## Records to process

_____

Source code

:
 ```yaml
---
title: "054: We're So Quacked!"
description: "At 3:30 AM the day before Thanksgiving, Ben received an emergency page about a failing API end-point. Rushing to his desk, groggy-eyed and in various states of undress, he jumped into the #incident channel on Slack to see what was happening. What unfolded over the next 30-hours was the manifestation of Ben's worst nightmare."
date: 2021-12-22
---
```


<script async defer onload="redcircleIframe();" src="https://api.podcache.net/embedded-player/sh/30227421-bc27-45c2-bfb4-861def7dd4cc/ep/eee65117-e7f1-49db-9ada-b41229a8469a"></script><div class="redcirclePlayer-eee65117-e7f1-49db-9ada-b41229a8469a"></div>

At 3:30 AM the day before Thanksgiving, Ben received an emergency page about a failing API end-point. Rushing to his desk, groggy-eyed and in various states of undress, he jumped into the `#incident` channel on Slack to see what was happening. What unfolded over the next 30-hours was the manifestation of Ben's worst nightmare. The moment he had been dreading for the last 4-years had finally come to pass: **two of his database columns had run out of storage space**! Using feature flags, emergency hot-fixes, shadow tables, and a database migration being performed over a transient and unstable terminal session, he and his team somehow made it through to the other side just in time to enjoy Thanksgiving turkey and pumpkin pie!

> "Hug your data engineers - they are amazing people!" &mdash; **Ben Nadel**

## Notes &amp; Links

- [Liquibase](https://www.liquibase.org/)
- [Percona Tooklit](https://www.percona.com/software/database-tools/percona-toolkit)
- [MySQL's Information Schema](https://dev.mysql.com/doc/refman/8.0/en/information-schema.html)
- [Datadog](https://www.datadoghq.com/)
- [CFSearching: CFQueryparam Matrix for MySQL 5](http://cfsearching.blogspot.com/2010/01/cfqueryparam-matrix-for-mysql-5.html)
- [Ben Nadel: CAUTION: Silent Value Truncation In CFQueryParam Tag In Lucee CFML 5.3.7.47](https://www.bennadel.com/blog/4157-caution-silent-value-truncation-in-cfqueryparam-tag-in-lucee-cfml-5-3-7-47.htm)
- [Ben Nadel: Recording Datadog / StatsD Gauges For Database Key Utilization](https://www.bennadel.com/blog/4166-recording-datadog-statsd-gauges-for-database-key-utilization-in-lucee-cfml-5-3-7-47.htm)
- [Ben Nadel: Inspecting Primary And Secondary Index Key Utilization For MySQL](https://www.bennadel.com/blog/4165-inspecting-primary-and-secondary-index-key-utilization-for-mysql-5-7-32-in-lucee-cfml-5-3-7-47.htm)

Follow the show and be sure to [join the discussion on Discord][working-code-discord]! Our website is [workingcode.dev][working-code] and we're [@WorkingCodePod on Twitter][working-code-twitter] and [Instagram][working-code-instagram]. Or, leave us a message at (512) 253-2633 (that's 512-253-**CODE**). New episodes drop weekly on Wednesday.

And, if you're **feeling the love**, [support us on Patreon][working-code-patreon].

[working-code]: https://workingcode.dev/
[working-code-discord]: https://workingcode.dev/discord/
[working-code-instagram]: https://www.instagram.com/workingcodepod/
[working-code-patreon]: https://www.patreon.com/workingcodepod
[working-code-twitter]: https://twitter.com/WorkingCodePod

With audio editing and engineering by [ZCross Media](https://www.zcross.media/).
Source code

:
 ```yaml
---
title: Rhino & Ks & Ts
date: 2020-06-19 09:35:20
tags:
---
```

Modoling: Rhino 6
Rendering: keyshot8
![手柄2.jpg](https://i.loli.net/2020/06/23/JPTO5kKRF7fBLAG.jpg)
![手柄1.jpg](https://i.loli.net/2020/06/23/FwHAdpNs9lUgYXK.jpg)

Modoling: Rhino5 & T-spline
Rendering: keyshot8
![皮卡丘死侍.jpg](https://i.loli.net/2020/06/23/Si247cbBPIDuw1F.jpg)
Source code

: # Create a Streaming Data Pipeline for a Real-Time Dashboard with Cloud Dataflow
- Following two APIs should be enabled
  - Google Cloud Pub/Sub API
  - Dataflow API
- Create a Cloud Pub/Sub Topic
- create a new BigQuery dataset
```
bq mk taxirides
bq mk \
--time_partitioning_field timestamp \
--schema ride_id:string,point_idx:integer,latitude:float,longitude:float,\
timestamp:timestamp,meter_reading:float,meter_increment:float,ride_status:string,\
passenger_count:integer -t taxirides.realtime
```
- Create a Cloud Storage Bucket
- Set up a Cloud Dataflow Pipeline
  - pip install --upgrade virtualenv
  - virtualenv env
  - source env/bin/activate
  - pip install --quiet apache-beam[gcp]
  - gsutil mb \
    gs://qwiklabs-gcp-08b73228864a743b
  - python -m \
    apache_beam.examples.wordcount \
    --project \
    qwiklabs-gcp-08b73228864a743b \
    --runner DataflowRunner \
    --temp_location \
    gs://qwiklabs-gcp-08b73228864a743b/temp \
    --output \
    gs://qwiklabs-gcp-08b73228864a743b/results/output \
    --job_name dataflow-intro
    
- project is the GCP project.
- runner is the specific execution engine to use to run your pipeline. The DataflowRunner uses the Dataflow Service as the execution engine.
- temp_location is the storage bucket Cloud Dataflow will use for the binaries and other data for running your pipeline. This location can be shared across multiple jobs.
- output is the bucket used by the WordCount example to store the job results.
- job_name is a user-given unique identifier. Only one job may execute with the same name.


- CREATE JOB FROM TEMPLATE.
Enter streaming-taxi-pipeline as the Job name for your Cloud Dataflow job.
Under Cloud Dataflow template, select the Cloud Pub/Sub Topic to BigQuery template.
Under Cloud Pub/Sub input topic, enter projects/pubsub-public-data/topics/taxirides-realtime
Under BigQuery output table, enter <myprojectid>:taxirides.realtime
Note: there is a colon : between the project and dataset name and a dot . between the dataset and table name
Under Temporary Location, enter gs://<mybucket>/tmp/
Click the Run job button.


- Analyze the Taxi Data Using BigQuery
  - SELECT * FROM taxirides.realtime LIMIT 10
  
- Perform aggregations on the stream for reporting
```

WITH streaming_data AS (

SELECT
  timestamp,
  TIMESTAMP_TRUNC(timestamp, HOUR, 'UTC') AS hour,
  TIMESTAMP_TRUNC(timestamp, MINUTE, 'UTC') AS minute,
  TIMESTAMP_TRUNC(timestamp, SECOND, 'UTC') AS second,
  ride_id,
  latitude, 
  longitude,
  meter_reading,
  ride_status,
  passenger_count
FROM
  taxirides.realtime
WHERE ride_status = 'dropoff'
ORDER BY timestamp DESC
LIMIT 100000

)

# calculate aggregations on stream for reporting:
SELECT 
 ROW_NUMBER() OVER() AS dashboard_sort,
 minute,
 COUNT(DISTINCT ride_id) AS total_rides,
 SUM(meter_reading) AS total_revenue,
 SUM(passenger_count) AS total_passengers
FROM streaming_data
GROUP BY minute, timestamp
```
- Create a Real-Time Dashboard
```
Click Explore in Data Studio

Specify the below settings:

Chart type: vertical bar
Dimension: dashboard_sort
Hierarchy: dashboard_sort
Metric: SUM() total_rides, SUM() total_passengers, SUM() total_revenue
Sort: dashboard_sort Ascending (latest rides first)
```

_____

## What you will do
Make a word-for-word transcription of the listing above.

## Finished exercise
Source code

:
 ```yaml
---
title: "054: We're So Quacked!"
description: "At 3:30 AM the day before Thanksgiving, Ben received an emergency page about a failing API end-point. Rushing to his desk, groggy-eyed and in various states of undress, he jumped into the #incident channel on Slack to see what was happening. What unfolded over the next 30-hours was the manifestation of Ben's worst nightmare."
date: 2021-12-22
---
```


<script async defer onload="redcircleIframe();" src="https://api.podcache.net/embedded-player/sh/30227421-bc27-45c2-bfb4-861def7dd4cc/ep/eee65117-e7f1-49db-9ada-b41229a8469a"></script><div class="redcirclePlayer-eee65117-e7f1-49db-9ada-b41229a8469a"></div>

At 3:30 AM the day before Thanksgiving, Ben received an emergency page about a failing API end-point. Rushing to his desk, groggy-eyed and in various states of undress, he jumped into the `#incident` channel on Slack to see what was happening. What unfolded over the next 30-hours was the manifestation of Ben's worst nightmare. The moment he had been dreading for the last 4-years had finally come to pass: **two of his database columns had run out of storage space**! Using feature flags, emergency hot-fixes, shadow tables, and a database migration being performed over a transient and unstable terminal session, he and his team somehow made it through to the other side just in time to enjoy Thanksgiving turkey and pumpkin pie!

> "Hug your data engineers - they are amazing people!" &mdash; **Ben Nadel**

## Notes &amp; Links

- [Liquibase](https://www.liquibase.org/)
- [Percona Tooklit](https://www.percona.com/software/database-tools/percona-toolkit)
- [MySQL's Information Schema](https://dev.mysql.com/doc/refman/8.0/en/information-schema.html)
- [Datadog](https://www.datadoghq.com/)
- [CFSearching: CFQueryparam Matrix for MySQL 5](http://cfsearching.blogspot.com/2010/01/cfqueryparam-matrix-for-mysql-5.html)
- [Ben Nadel: CAUTION: Silent Value Truncation In CFQueryParam Tag In Lucee CFML 5.3.7.47](https://www.bennadel.com/blog/4157-caution-silent-value-truncation-in-cfqueryparam-tag-in-lucee-cfml-5-3-7-47.htm)
- [Ben Nadel: Recording Datadog / StatsD Gauges For Database Key Utilization](https://www.bennadel.com/blog/4166-recording-datadog-statsd-gauges-for-database-key-utilization-in-lucee-cfml-5-3-7-47.htm)
- [Ben Nadel: Inspecting Primary And Secondary Index Key Utilization For MySQL](https://www.bennadel.com/blog/4165-inspecting-primary-and-secondary-index-key-utilization-for-mysql-5-7-32-in-lucee-cfml-5-3-7-47.htm)

Follow the show and be sure to [join the discussion on Discord][working-code-discord]! Our website is [workingcode.dev][working-code] and we're [@WorkingCodePod on Twitter][working-code-twitter] and [Instagram][working-code-instagram]. Or, leave us a message at (512) 253-2633 (that's 512-253-**CODE**). New episodes drop weekly on Wednesday.

And, if you're **feeling the love**, [support us on Patreon][working-code-patreon].

[working-code]: https://workingcode.dev/
[working-code-discord]: https://workingcode.dev/discord/
[working-code-instagram]: https://www.instagram.com/workingcodepod/
[working-code-patreon]: https://www.patreon.com/workingcodepod
[working-code-twitter]: https://twitter.com/WorkingCodePod

With audio editing and engineering by [ZCross Media](https://www.zcross.media/).
Source code

:
 ```yaml
---
title: Rhino & Ks & Ts
date: 2020-06-19 09:35:20
tags:
---
```

Modoling: Rhino 6
Rendering: keyshot8
![手柄2.jpg](https://i.loli.net/2020/06/23/JPTO5kKRF7fBLAG.jpg)
![手柄1.jpg](https://i.loli.net/2020/06/23/FwHAdpNs9lUgYXK.jpg)

Modoling: Rhino5 & T-spline
Rendering: keyshot8
![皮卡丘死侍.jpg](https://i.loli.net/2020/06/23/Si247cbBPIDuw1F.jpg)
Source code

: # Create a Streaming Data Pipeline for a Real-Time Dashboard with Cloud Dataflow
- Following two APIs should be enabled
  - Google Cloud Pub/Sub API
  - Dataflow API
- Create a Cloud Pub/Sub Topic
- create a new BigQuery dataset
```
bq mk taxirides
bq mk \
--time_partitioning_field timestamp \
--schema ride_id:string,point_idx:integer,latitude:float,longitude:float,\
timestamp:timestamp,meter_reading:float,meter_increment:float,ride_status:string,\
passenger_count:integer -t taxirides.realtime
```
- Create a Cloud Storage Bucket
- Set up a Cloud Dataflow Pipeline
  - pip install --upgrade virtualenv
  - virtualenv env
  - source env/bin/activate
  - pip install --quiet apache-beam[gcp]
  - gsutil mb \
    gs://qwiklabs-gcp-08b73228864a743b
  - python -m \
    apache_beam.examples.wordcount \
    --project \
    qwiklabs-gcp-08b73228864a743b \
    --runner DataflowRunner \
    --temp_location \
    gs://qwiklabs-gcp-08b73228864a743b/temp \
    --output \
    gs://qwiklabs-gcp-08b73228864a743b/results/output \
    --job_name dataflow-intro
    
- project is the GCP project.
- runner is the specific execution engine to use to run your pipeline. The DataflowRunner uses the Dataflow Service as the execution engine.
- temp_location is the storage bucket Cloud Dataflow will use for the binaries and other data for running your pipeline. This location can be shared across multiple jobs.
- output is the bucket used by the WordCount example to store the job results.
- job_name is a user-given unique identifier. Only one job may execute with the same name.


- CREATE JOB FROM TEMPLATE.
Enter streaming-taxi-pipeline as the Job name for your Cloud Dataflow job.
Under Cloud Dataflow template, select the Cloud Pub/Sub Topic to BigQuery template.
Under Cloud Pub/Sub input topic, enter projects/pubsub-public-data/topics/taxirides-realtime
Under BigQuery output table, enter <myprojectid>:taxirides.realtime
Note: there is a colon : between the project and dataset name and a dot . between the dataset and table name
Under Temporary Location, enter gs://<mybucket>/tmp/
Click the Run job button.


- Analyze the Taxi Data Using BigQuery
  - SELECT * FROM taxirides.realtime LIMIT 10
  
- Perform aggregations on the stream for reporting
```

WITH streaming_data AS (

SELECT
  timestamp,
  TIMESTAMP_TRUNC(timestamp, HOUR, 'UTC') AS hour,
  TIMESTAMP_TRUNC(timestamp, MINUTE, 'UTC') AS minute,
  TIMESTAMP_TRUNC(timestamp, SECOND, 'UTC') AS second,
  ride_id,
  latitude, 
  longitude,
  meter_reading,
  ride_status,
  passenger_count
FROM
  taxirides.realtime
WHERE ride_status = 'dropoff'
ORDER BY timestamp DESC
LIMIT 100000

)

# calculate aggregations on stream for reporting:
SELECT 
 ROW_NUMBER() OVER() AS dashboard_sort,
 minute,
 COUNT(DISTINCT ride_id) AS total_rides,
 SUM(meter_reading) AS total_revenue,
 SUM(passenger_count) AS total_passengers
FROM streaming_data
GROUP BY minute, timestamp
```
- Create a Real-Time Dashboard
```
Click Explore in Data Studio

Specify the below settings:

Chart type: vertical bar
Dimension: dashboard_sort
Hierarchy: dashboard_sort
Metric: SUM() total_rides, SUM() total_passengers, SUM() total_revenue
Sort: dashboard_sort Ascending (latest rides first)
```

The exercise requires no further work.